Memorial Day, say Og and Ug

2009 May 25

Well, it’s time for another holiday post. We didn’t actually know it was a holiday weekend until we picked up our load in Philadelphia on Friday and the guard there wished us a happy holiday. Figured out from there that it must be Memorial Day weekend.

I don’t know much about Memorial Day. I could look up some info, but as is typical, that seems like way too much effort. Besides, Memorial Day and its accompanying weekend are clearly all about heading to a river/lake/ocean of choice, riding around on some floatable device/craft, while consuming large quantities of alcoholic beverages.
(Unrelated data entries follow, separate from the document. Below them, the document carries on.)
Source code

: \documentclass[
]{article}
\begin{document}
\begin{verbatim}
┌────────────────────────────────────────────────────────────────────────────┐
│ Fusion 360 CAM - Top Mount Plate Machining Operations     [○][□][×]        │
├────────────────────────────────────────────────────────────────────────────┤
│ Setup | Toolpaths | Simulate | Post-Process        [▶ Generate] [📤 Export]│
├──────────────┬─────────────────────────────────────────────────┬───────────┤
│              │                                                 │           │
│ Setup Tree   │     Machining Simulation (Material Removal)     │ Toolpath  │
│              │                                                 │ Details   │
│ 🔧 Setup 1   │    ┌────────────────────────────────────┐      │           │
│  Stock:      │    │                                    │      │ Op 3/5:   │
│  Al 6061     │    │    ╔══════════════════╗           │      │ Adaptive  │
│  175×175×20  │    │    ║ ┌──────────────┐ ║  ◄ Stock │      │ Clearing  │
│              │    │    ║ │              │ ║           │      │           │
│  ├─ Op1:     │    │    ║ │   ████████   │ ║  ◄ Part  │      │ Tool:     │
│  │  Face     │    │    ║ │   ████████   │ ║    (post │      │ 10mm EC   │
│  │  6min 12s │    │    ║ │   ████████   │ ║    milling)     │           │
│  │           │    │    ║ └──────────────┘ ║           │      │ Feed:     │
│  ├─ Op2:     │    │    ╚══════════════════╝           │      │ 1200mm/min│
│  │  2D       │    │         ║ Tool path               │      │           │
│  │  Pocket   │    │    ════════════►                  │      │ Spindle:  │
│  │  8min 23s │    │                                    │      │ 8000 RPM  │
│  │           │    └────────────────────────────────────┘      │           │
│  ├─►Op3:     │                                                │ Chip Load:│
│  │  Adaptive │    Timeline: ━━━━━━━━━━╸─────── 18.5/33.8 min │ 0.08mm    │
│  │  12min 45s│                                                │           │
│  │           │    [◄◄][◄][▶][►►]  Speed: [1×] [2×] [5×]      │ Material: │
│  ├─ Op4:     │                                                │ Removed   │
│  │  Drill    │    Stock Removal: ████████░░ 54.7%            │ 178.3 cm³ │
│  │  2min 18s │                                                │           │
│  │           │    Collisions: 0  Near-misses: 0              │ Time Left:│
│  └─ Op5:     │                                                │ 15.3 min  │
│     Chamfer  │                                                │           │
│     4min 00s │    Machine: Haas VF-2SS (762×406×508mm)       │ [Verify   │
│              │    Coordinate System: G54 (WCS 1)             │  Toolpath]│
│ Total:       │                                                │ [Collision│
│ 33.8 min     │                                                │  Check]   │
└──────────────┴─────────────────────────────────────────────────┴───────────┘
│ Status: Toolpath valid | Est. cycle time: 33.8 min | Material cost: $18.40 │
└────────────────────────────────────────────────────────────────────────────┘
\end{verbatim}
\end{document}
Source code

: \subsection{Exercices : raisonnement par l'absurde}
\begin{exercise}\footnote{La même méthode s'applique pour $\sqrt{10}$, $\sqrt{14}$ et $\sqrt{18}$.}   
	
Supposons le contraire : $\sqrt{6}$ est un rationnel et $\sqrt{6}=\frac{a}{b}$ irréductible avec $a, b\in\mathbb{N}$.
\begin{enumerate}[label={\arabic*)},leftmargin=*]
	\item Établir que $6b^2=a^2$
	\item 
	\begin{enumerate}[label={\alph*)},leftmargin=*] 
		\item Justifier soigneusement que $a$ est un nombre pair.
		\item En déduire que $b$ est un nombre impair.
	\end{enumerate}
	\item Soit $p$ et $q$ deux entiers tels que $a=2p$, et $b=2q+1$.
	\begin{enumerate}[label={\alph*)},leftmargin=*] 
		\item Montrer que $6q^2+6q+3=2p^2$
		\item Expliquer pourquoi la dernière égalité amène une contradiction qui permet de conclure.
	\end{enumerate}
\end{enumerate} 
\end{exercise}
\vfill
My maternal grandmother, as I recollect, believed Memorial Day was about honoring the dead. She would buy flowering plants (complaining all the while about the outrageous prices the florist was charging), take them to the graves of her dearly departed (complaining that the cemetery staff had done a lousy job of mowing and weeding), stand for a few moments regarding the various monuments and gravestones (I don’t even want to know what she was thinking during those moments), then head back home pleased with having done her duty. You might think she would have had more fun had she taken the drunken float trip option on Memorial Day, but you would be mistaken.

I once knew a lady who, with her sister, had a large number of deceased relatives which the sisters felt the need to honor during Memorial Day weekend. Every year they would order a number of small, hand-held flower arrangements, a number which only grew as time passed. Eventually, they had so many graves to visit in so many different cemeteries that they developed a new system of honoring the dead. They simply drove through the cemetery, got the car as close as possible to the loved one’s grave, flung a bundle of flowers out of the window in the general direction of the grave, then pealed off to the next site. I have long suspected there may have been a bit of Memorial Day alcoholic spirits involved in their method, but I have no actual proof.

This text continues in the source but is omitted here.